Signs of exhaustion in equity markets

Despite some upbeat corporate earnings, the fourth attempt to vault the 6660 metric on the UK benchmark index has once again amounted to nothing. The unconfirmed rumours of a German debt downgrade have also contrived to apply brakes to the upward trajectory.

European markets

Assurances from the China premier yesterday with respect to Chinese growth prospects was something of a panacea to the disappointing HSBC manufacturing PMI, which fell from 48.2 to 47.7 in July. Investors shrugged it off, choosing to focus on the more positive macro and corporate releases of the day.

Year-to-date easyJet has gained 91.5%, and today’s earnings release supports the huge buying interest in the airline company. Boosted by capacity increase and increased seat-revenue growth, the company saw third-quarter revenue rise 10.5% to £1.14bn. Some profit-taking saw the share price pare back some intraday gains, but still managed to close up 4%.
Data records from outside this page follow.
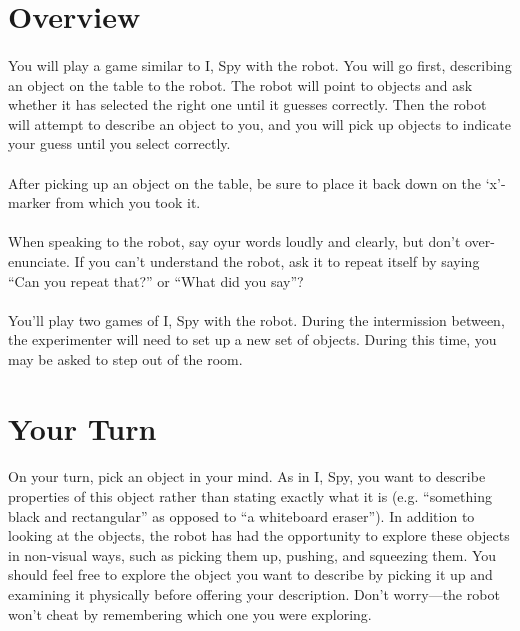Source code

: \documentclass{article}
\begin{document}
\section{Overview}

\paragraph{} You will play a game similar to I, Spy with the robot. You will go first, describing an object on the table to the robot. The robot will point to objects and ask whether it has selected the right one until it guesses correctly. Then the robot will attempt to describe an object to you, and you will pick up objects to indicate your guess until you select correctly.

\paragraph{} After picking up an object on the table, be sure to place it back down on the `x'-marker from which you took it.

\paragraph{} When speaking to the robot, say oyur words loudly and clearly, but don't over-enunciate. If you can't understand the robot, ask it to repeat itself by saying ``Can you repeat that?'' or ``What did you say''?

\paragraph{} You'll play two games of I, Spy with the robot. During the intermission between, the experimenter will need to set up a new set of objects. During this time, you may be asked to step out of the room.

\section{Your Turn}

\paragraph{} On your turn, pick an object in your mind. As in I, Spy, you want to describe properties of this object rather than stating exactly what it is (e.g. ``something black and rectangular'' as opposed to ``a whiteboard eraser''). In addition to looking at the objects, the robot has had the opportunity to explore these objects in non-visual ways, such as picking them up, pushing, and squeezing them. You should feel free to explore the object you want to describe by picking it up and examining it physically before offering your description. Don't worry---the robot won't cheat by remembering which one you were exploring.
\end{document}
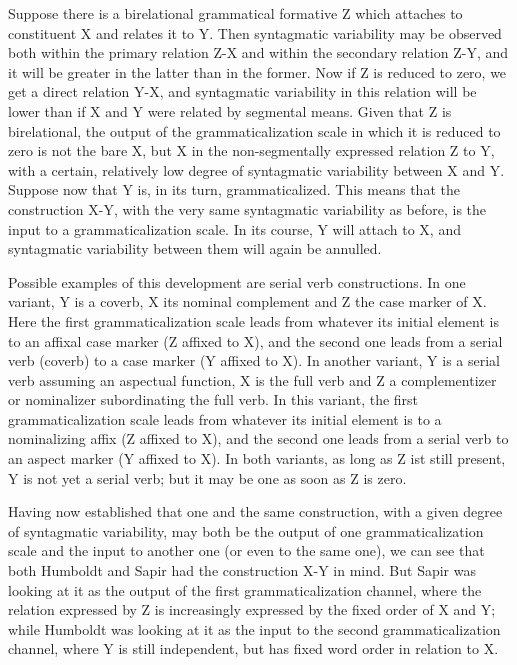 Suppose there is a birelational grammatical formative Z which attaches to constituent X and relates it to Y. Then syntagmatic variability may be observed both within the primary relation Z-X and within the secondary relation Z-Y, and it will be greater in the latter than in the former. Now if Z is reduced to zero, we get a direct relation Y-X, and syntagmatic variability in this relation will be lower than if X and Y were related by segmental means. Given that Z is birelational, the output of the grammaticalization scale in which it is reduced to zero is not the bare X, but X in the non-segmentally expressed relation Z to Y, with a certain, relatively low degree of syntagmatic variability between X and Y. Suppose now that Y is, in its turn, grammaticalized. This means that the construction X-Y, with the very same syntagmatic variability as before, is the input to a grammaticalization scale. In its course, Y will attach to X, and syntagmatic variability between them will again be annulled.

Possible examples of this development are serial verb constructions. In one variant, Y is a coverb, X its nominal complement and Z the case marker of X. Here the first grammaticalization scale leads from whatever its initial element is to an affixal case marker (Z affixed to X), and the second one leads from a serial verb (coverb) to a case marker (Y affixed to X). In another variant, Y is a serial verb assuming an aspectual function, X is the full verb and Z a complementizer or nominalizer subordinating the full verb. In this variant, the first grammaticalization scale leads from whatever its initial element is to a nominalizing affix (Z affixed to X), and the second one leads from a serial verb to an aspect marker (Y affixed to X). In both variants, as long as Z ist still present, Y is not yet a serial verb; but it may be one as soon as Z is zero.

Having now established that one and the same construction, with a given degree of syntagmatic variability, may both be the output of one grammaticalization scale and the input to another one (or even to the same one), we can see that both Humboldt and Sapir had the construction X-Y in mind. But Sapir was looking at it as the output of the first grammaticalization channel, where the relation expressed by Z is increasingly expressed by the fixed order of X and Y; while Humboldt was looking at it as the input to the second grammaticalization channel, where Y is still independent, but has fixed word order in relation to X.

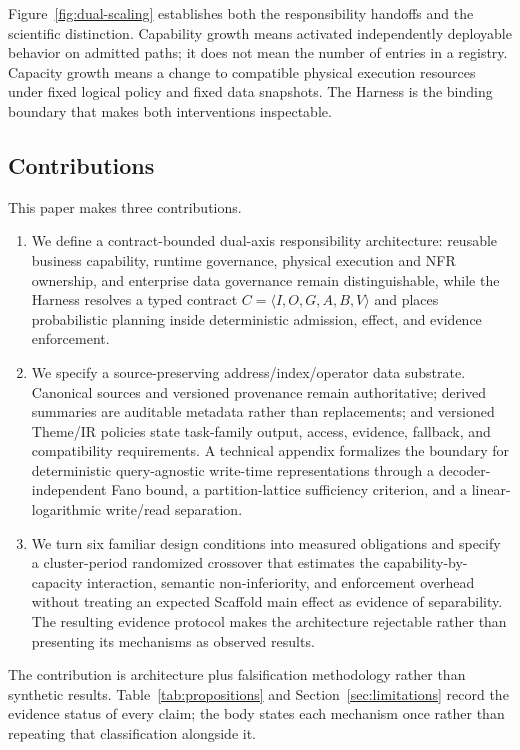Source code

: \documentclass[11pt]{article}
\begin{document}
Figure~\ref{fig:dual-scaling} establishes both the responsibility handoffs and the scientific distinction. Capability growth means activated independently deployable behavior on admitted paths; it does not mean the number of entries in a registry. Capacity growth means a change to compatible physical execution resources under fixed logical policy and fixed data snapshots. The Harness is the binding boundary that makes both interventions inspectable.

\subsection{Contributions}

This paper makes three contributions.

\begin{enumerate}
\item We define a contract-bounded dual-axis responsibility architecture: reusable business capability, runtime governance, physical execution and NFR ownership, and enterprise data governance remain distinguishable, while the Harness resolves a typed contract $C=\langle I,O,G,A,B,V\rangle$ and places probabilistic planning inside deterministic admission, effect, and evidence enforcement.
\item We specify a source-preserving address/index/operator data substrate. Canonical sources and versioned provenance remain authoritative; derived summaries are auditable metadata rather than replacements; and versioned Theme/IR policies state task-family output, access, evidence, fallback, and compatibility requirements. A technical appendix formalizes the boundary for deterministic query-agnostic write-time representations through a decoder-independent Fano bound, a partition-lattice sufficiency criterion, and a linear-logarithmic write/read separation.
\item We turn six familiar design conditions into measured obligations and specify a cluster-period randomized crossover that estimates the capability-by-capacity interaction, semantic non-inferiority, and enforcement overhead without treating an expected Scaffold main effect as evidence of separability. The resulting evidence protocol makes the architecture rejectable rather than presenting its mechanisms as observed results.
\end{enumerate}

The contribution is architecture plus falsification methodology rather than synthetic results. Table~\ref{tab:propositions} and Section~\ref{sec:limitations} record the evidence status of every claim; the body states each mechanism once rather than repeating that classification alongside it.
\end{document}
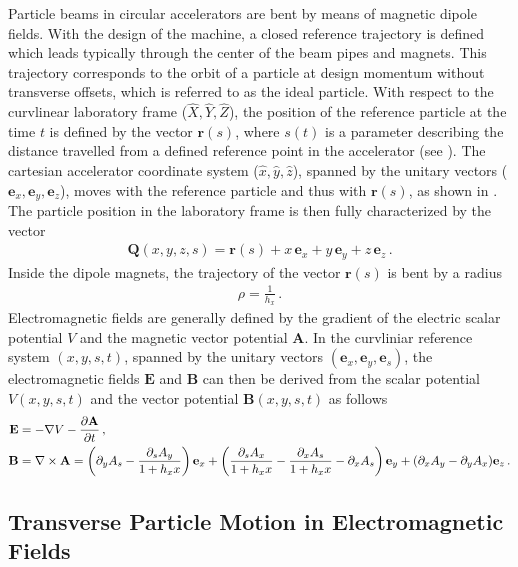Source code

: Particle beams in circular accelerators are bent by means of magnetic dipole fields. With the design of the machine, a closed reference trajectory is defined which leads typically through the center of the beam pipes and magnets. This trajectory corresponds to the orbit of a particle at design momentum without transverse offsets, which is referred to as the ideal particle. With respect to the curvlinear laboratory frame ($\hat X, \hat Y, \hat Z$), the position of the reference particle at the time $t$ is defined by the vector $\textbf{r}(s)$, where $s(t)$ is a parameter describing the distance travelled from a defined reference point in the accelerator (see ). The cartesian accelerator coordinate system ($\hat x, \hat y, \hat z$), spanned by the unitary vectors ($\textbf{e}_x, \textbf{e}_y, \textbf{e}_z$), moves with the reference particle and thus with $\textbf{r}(s)$, as shown in . The particle position in the laboratory frame is then fully characterized by the vector
%
\begin{align}
\textbf{Q}(x,y,z,s) = \textbf{r} (s) + x  \, \textbf{e}_x + y \,  \textbf{e}_y + z \, \textbf{e}_z \, . \label{eq:refframe}
\end{align}
%
Inside the dipole magnets, the trajectory of the vector $\textbf{r}(s)$ is bent by a radius 
\begin{align}
\rho = \frac{1}{h_x} \, .
\end{align}
%
%
Electromagnetic fields are generally defined by the gradient of the electric scalar potential $V$ and the magnetic vector potential $\textbf{A}$. In the curvliniar reference system $(x,y,s,t)$, spanned by the unitary vectors $(\textbf{e}_x,\textbf{e}_y,\textbf{e}_s)$, the electromagnetic fields $\textbf{E}$ and $\textbf{B}$ can then be derived from the scalar potential $V(x,y,s,t)$ and the vector potential $\textbf{B}(x,y,s,t)$ as follows~\cite{wolski2014beam}
\begin{align}
\textbf{E} &= -\nabla V - \frac{\partial \textbf{A}}{\partial t}  \, , \\
\textbf{B} &= \nabla \times \textbf{A} = \left( \partial_y A_s - \frac{\partial_s A_y}{1+h_x x } \right) \textbf{e}_x + \left( \frac{\partial_s A_x}{1+h_x x} - \frac{\partial_x A_s}{1+h_x x}  - \partial_x A_s \right) \textbf{e}_y + (\partial_x A_y - \partial_y A_x) \textbf{e}_z \, .
\end{align}




\subsection{Transverse Particle Motion in Electromagnetic Fields}\label{transverse:ions}
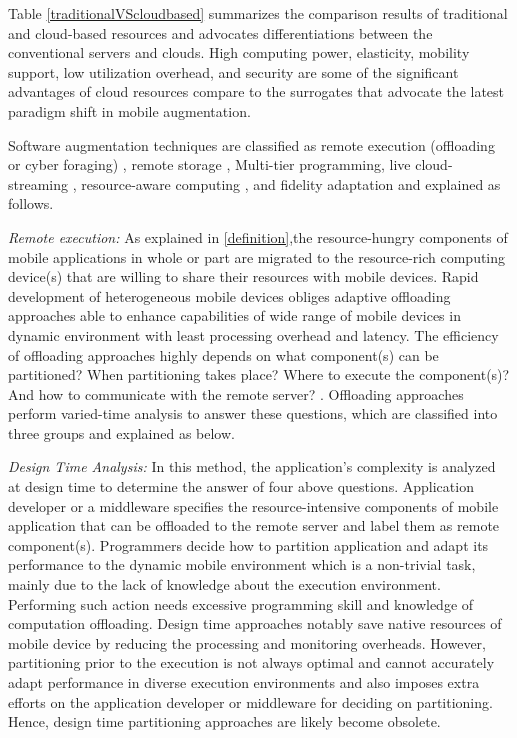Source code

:\documentclass[publish]{IEEEtran}
\begin{document}
Table \ref{traditionalVScloudbased} summarizes the comparison results of traditional and cloud-based resources and advocates differentiations between the conventional servers and clouds. High computing power, elasticity, mobility support, low utilization overhead, and security are some of the significant advantages of cloud resources compare to the surrogates that advocate the latest paradigm shift in mobile augmentation.

Software augmentation techniques are classified as remote execution (offloading or cyber foraging) \cite{Satyanarayanan2001,Rudenko1998a,cuervo2010maui,Flinn, Balan2002cyber, Balana, Flinnc, Goyal2004a, Su2005, Balan, Gu2003, Chuna, Kempa, Kemp2010, Chun2009, Kemp2010a, Kristensen2010, Zhang2011, Chun2011, Kosta2011,Fekete2012}, remote storage \cite{Park2003}, Multi-tier programming\cite{March2011,SAMI,MOMCC}, live cloud-streaming \cite{Lawton2012}, resource-aware computing \cite{Seshasayee2007, Hong2009a}, and fidelity adaptation \cite{Krishna2004} and explained as follows. 

\textbullet\textit{ Remote execution:} As explained in \ref{definition},the resource-hungry components of mobile applications \textemdash in whole or part \textemdash are migrated to the resource-rich computing device(s) that are willing to share their resources with mobile devices. Rapid development of heterogeneous mobile devices obliges adaptive offloading approaches able to enhance capabilities of wide range of mobile devices in dynamic environment with least processing overhead and latency. The efficiency of offloading approaches highly depends on what component(s) can be partitioned? When partitioning takes place? Where to execute the component(s)? And how to communicate with the remote server? \cite{Murarasu2009}. Offloading approaches perform varied-time analysis to answer these questions, which are classified into three groups and explained as below.

\textit{Design Time Analysis:} In this method, the application's complexity is analyzed at design time to determine the answer of four above questions. Application developer or a middleware specifies the resource-intensive components of mobile application that can be offloaded to the remote server and label them as remote component(s). Programmers decide how to partition application and adapt its performance to the dynamic mobile environment which is a non-trivial task, mainly due to the lack of knowledge about the execution environment. Performing such action needs excessive programming skill and knowledge of computation offloading. Design time approaches \cite{Balana,Balan2002cyber,Flinnc} notably save native resources of mobile device by reducing the processing and monitoring overheads. However, partitioning prior to the execution is not always optimal and cannot accurately adapt performance in diverse execution environments and also imposes extra efforts on the application developer or middleware for deciding on partitioning. Hence, design time partitioning approaches are likely become obsolete.
\end{document}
Arm Holdings took a leaf from Apple’s book in delivering better sales and profits than forecast. Despite several broker upgrades, the stock failed to make much headway and closed down over 1%.

The prize for greatest improvement went to the eurozone today, as both manufacturing and services output shredded expectations coming in at 50.4, ahead of the 49.1 consensus. This will be likely to lend a positive slant to the quarterly GDP figures and provide some relief for the policymakers.

US markets

Record intraday highs were once again recorded in the key US indices, with the S&P 500 coming within touching distance of the 1700 level and the Dow Jones braving the 15,600 level for the first time ever. For the most part, investors have seemed happy to accept any beat on what are tempered expectations in the corporate earnings suite.

Again, it’s the bellwether stocks that are failing to impress the markets, with Caterpillar posting both earnings and sales below forecasts as well as providing a fairly downbeat assessment for the year. Following the announcement of a 43% decline in net income, the mining equipment-maker cut its full-year profit forecast for the second time this year. 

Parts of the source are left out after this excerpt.